═════ Data to use

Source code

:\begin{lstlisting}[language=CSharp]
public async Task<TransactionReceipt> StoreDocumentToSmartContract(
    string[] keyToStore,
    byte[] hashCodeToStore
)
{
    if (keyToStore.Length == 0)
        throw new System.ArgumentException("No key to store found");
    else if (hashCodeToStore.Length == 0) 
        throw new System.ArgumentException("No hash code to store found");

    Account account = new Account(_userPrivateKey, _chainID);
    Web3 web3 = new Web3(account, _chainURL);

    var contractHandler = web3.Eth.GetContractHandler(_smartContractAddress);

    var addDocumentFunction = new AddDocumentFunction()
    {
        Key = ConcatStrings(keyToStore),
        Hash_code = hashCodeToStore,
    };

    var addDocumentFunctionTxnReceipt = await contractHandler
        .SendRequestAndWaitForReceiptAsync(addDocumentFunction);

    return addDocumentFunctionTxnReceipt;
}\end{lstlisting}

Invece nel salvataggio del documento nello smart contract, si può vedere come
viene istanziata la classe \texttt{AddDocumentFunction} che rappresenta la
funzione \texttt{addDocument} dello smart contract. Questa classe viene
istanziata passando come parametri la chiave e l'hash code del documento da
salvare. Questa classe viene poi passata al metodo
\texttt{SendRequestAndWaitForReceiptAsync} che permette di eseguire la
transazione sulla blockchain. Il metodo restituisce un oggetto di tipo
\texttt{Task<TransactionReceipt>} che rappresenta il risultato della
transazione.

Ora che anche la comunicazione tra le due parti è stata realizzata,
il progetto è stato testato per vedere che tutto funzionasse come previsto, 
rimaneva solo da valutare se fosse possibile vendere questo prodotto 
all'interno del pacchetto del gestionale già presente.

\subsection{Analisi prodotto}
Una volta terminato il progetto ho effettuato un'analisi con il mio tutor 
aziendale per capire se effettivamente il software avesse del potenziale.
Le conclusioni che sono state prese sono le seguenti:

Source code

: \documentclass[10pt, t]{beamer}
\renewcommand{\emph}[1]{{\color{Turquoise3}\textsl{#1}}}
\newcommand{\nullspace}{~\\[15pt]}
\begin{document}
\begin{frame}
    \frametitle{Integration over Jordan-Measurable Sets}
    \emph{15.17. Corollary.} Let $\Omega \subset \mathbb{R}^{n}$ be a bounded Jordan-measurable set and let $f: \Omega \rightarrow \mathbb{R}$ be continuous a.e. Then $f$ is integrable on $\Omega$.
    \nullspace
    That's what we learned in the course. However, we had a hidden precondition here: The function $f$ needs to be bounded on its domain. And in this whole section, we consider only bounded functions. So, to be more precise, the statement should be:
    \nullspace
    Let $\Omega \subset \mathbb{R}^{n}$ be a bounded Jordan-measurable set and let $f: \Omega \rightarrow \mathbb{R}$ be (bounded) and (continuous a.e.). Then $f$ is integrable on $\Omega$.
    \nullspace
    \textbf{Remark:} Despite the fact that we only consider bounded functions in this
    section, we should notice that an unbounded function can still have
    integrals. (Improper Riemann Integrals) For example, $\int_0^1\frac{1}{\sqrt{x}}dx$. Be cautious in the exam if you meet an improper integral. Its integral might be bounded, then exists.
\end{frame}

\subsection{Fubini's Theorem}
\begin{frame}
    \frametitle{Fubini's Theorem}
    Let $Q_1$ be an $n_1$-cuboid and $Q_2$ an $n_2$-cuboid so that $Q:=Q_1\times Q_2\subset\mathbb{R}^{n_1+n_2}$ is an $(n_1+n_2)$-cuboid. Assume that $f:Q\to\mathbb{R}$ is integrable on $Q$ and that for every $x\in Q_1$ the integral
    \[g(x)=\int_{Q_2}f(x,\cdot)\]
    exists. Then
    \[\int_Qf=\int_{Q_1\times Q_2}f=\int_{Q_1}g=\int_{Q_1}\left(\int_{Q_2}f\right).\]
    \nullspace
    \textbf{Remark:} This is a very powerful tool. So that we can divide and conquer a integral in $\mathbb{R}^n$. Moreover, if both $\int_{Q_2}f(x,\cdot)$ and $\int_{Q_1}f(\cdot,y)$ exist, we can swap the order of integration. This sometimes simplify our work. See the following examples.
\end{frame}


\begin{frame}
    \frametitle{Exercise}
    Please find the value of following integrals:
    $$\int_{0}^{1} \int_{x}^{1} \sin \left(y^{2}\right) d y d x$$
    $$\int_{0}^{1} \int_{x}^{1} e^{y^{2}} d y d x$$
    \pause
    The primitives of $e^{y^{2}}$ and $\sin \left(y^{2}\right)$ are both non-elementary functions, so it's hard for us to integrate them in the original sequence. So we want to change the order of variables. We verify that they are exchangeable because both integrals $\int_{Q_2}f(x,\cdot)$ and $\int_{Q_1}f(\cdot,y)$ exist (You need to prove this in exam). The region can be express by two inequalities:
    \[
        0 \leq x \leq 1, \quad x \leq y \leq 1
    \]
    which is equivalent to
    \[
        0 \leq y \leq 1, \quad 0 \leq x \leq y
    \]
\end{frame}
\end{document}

══════════

Problem details: Please count the lines above that contain the string "keyToStore" and reply with the number alone.

Result: 3